_ASSIGNMENT_
Within the records, find every line that includes the word "support" and copy it.

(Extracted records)
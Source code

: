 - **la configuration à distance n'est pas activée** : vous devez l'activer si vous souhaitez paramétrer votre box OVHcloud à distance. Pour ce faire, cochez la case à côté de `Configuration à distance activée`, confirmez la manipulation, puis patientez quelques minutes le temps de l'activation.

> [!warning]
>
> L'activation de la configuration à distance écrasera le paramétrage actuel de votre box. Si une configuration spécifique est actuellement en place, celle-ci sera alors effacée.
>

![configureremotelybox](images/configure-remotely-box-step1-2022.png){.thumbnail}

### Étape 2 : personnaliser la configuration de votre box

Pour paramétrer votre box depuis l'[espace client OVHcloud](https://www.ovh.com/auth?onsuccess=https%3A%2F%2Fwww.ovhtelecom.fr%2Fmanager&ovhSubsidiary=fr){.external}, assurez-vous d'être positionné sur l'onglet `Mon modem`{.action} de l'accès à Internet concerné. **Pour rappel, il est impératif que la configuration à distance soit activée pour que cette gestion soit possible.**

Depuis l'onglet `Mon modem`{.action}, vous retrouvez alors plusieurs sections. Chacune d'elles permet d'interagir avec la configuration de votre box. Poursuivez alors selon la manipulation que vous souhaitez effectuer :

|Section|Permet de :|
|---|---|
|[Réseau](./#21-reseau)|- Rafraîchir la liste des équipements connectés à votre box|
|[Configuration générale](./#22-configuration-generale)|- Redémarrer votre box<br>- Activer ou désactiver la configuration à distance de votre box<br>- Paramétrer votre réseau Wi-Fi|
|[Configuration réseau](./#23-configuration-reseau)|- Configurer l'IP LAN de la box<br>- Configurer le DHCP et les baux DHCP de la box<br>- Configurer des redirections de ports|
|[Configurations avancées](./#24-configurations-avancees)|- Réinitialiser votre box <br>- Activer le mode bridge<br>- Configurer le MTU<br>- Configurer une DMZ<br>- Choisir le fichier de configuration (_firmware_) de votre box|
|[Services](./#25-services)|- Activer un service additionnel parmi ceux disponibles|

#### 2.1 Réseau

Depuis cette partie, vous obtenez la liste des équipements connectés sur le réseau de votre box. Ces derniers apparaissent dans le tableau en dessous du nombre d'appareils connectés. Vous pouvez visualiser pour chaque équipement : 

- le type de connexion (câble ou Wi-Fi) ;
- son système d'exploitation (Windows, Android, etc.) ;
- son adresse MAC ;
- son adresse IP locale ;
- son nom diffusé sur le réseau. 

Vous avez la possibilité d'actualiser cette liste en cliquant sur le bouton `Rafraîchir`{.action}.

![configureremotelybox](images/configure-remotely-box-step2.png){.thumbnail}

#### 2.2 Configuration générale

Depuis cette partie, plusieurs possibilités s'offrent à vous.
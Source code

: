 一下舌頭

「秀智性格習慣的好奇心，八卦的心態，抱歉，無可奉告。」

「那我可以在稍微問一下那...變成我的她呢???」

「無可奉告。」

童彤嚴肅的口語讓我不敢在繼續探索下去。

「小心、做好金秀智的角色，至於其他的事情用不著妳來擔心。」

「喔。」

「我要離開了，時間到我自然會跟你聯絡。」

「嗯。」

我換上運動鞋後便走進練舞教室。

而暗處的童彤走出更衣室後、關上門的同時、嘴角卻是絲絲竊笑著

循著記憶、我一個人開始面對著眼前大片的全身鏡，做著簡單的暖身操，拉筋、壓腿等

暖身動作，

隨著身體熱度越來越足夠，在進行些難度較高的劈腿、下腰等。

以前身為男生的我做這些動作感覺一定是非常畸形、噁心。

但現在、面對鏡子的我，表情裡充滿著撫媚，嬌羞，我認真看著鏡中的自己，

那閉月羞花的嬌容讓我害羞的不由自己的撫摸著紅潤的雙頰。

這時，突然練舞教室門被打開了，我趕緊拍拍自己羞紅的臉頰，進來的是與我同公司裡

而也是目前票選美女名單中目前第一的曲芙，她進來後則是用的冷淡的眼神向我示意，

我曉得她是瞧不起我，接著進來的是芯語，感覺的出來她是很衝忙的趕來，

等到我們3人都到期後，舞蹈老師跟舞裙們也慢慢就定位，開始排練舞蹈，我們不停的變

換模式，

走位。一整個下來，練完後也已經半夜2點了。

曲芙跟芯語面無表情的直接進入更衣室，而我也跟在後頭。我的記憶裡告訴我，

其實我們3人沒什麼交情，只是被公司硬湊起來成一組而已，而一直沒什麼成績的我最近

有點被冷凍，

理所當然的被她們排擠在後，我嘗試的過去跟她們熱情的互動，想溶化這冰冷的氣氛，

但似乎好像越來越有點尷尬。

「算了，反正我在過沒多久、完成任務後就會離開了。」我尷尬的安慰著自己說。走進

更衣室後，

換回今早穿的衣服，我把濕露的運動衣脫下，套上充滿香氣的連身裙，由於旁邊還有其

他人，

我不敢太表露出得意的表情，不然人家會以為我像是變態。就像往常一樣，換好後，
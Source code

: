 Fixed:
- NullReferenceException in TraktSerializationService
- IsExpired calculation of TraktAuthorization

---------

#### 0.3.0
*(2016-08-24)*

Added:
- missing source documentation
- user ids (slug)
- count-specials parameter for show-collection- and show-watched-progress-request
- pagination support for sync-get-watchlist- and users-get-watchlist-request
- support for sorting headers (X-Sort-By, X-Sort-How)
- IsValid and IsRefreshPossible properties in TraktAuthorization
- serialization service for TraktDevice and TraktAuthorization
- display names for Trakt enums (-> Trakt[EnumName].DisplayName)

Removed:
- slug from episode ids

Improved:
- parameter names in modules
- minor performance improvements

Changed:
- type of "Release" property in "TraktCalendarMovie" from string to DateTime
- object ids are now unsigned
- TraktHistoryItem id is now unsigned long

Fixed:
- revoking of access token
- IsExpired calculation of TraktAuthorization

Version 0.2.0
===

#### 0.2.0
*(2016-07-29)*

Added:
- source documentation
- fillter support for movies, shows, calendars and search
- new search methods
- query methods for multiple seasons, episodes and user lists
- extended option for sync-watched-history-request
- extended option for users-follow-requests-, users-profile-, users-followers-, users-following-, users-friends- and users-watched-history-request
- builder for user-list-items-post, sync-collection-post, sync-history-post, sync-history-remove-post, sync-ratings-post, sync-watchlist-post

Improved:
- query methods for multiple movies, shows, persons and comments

_EXERCISE RESPONSE_
- pagination support for sync-get-watchlist- and users-get-watchlist-request
- support for sorting headers (X-Sort-By, X-Sort-How)
- fillter support for movies, shows, calendars and search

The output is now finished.